* SOURCE MATERIAL *
# # # #
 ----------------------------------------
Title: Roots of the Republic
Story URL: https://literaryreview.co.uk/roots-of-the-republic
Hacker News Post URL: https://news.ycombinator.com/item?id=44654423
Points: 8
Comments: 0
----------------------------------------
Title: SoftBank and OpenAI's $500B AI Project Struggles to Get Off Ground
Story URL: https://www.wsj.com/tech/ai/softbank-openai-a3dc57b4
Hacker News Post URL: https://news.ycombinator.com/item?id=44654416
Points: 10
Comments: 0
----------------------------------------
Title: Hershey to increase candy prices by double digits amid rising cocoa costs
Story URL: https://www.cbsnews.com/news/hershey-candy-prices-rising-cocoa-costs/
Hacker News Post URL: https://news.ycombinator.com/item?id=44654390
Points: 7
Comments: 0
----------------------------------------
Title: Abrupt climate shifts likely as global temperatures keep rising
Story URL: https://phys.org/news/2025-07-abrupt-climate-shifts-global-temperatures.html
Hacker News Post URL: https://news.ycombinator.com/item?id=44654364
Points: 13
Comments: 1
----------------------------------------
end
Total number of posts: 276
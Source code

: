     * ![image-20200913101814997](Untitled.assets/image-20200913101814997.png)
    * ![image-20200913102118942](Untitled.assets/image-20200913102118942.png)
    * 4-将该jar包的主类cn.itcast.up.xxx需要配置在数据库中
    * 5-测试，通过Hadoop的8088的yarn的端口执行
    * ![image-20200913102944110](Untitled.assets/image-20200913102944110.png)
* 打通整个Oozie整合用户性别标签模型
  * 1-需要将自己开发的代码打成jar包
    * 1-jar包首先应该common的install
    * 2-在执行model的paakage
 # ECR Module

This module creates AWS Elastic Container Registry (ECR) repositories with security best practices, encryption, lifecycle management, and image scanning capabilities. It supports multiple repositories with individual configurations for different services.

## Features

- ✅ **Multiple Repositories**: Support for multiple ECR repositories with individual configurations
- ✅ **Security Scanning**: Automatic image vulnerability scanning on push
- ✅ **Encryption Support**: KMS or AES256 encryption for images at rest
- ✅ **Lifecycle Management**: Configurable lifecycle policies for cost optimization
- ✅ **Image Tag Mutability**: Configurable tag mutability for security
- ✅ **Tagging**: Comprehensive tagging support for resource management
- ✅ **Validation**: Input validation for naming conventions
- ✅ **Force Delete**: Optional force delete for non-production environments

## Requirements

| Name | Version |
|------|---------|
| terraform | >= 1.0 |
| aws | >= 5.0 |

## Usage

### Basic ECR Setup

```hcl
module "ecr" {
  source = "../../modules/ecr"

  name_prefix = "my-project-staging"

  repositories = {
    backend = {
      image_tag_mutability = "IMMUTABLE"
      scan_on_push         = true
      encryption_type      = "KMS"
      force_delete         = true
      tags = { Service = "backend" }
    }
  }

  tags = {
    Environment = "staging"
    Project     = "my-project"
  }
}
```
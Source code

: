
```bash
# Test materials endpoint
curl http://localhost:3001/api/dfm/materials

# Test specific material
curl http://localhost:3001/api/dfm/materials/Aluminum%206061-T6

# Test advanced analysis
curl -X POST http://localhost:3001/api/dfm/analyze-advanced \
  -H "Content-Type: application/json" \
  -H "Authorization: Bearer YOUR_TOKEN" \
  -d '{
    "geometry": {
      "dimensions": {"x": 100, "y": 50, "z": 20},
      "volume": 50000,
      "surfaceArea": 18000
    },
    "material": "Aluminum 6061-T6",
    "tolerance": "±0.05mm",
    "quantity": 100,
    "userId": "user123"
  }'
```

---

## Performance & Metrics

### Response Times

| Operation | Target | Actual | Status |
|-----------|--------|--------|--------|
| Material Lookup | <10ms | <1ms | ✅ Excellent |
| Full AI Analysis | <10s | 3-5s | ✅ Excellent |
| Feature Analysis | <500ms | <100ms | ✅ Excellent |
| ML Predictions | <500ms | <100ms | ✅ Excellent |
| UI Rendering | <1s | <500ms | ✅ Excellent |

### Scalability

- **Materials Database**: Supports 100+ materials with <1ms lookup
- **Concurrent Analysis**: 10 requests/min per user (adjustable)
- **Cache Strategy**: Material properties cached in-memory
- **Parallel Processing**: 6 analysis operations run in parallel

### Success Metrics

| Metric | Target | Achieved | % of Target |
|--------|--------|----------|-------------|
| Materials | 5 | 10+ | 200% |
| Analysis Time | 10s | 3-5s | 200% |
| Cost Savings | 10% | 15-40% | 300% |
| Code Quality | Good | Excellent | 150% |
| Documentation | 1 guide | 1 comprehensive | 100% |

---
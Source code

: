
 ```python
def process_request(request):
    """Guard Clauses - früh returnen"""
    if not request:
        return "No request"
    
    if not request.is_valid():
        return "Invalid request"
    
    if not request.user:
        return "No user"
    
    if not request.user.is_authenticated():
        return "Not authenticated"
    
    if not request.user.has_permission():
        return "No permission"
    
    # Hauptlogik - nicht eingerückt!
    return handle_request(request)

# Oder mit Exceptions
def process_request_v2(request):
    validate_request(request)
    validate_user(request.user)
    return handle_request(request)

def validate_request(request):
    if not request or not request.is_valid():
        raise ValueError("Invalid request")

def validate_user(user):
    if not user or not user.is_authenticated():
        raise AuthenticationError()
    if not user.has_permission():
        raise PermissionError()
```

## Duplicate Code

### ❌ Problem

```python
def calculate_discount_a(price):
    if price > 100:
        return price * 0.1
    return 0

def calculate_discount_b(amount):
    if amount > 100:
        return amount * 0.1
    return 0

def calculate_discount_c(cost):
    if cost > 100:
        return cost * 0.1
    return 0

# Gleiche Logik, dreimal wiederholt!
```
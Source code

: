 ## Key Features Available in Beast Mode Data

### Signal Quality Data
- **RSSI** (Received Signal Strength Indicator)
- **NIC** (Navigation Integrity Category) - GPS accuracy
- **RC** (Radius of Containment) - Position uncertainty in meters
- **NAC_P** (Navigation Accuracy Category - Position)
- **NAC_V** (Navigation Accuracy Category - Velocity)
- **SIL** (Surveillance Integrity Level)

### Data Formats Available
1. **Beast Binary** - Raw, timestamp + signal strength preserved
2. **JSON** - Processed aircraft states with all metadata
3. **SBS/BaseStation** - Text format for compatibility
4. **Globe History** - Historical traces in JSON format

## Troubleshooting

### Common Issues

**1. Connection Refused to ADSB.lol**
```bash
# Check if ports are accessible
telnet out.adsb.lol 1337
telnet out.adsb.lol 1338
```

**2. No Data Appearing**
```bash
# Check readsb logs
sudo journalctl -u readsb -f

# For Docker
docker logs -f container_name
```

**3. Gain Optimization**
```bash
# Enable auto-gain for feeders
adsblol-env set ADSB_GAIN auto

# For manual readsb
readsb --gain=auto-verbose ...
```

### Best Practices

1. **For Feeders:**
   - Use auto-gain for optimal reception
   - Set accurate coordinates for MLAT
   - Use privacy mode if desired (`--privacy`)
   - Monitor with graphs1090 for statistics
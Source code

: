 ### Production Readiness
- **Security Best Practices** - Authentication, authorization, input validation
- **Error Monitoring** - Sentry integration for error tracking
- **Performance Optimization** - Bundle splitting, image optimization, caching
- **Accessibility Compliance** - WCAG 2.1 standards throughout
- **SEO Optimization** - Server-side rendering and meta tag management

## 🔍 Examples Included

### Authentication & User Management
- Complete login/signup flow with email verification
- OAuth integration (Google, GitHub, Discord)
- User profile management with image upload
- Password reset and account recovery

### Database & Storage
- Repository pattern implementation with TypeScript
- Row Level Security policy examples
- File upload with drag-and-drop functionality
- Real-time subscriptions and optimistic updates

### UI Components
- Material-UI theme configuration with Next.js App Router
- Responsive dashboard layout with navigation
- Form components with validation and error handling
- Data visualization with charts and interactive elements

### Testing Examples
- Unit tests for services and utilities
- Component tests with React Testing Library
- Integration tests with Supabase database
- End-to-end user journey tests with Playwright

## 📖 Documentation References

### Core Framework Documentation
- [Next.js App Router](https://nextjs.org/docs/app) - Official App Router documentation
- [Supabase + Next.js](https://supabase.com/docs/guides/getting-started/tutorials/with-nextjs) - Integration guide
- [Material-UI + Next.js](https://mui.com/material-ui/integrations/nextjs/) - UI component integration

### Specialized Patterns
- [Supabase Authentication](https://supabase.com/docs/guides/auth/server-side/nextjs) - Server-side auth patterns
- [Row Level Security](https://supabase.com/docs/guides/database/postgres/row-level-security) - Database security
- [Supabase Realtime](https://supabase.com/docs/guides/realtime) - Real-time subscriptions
# # # #
Return the entries exactly through the "Post URL: https://news.ycombinator.com/item?id=44654390" line.

 ----------------------------------------
Title: Roots of the Republic
Story URL: https://literaryreview.co.uk/roots-of-the-republic
Hacker News Post URL: https://news.ycombinator.com/item?id=44654423
Points: 8
Comments: 0
----------------------------------------
Title: SoftBank and OpenAI's $500B AI Project Struggles to Get Off Ground
Story URL: https://www.wsj.com/tech/ai/softbank-openai-a3dc57b4
Hacker News Post URL: https://news.ycombinator.com/item?id=44654416
Points: 10
Comments: 0
----------------------------------------
Title: Hershey to increase candy prices by double digits amid rising cocoa costs
Story URL: https://www.cbsnews.com/news/hershey-candy-prices-rising-cocoa-costs/
Hacker News Post URL: https://news.ycombinator.com/item?id=44654390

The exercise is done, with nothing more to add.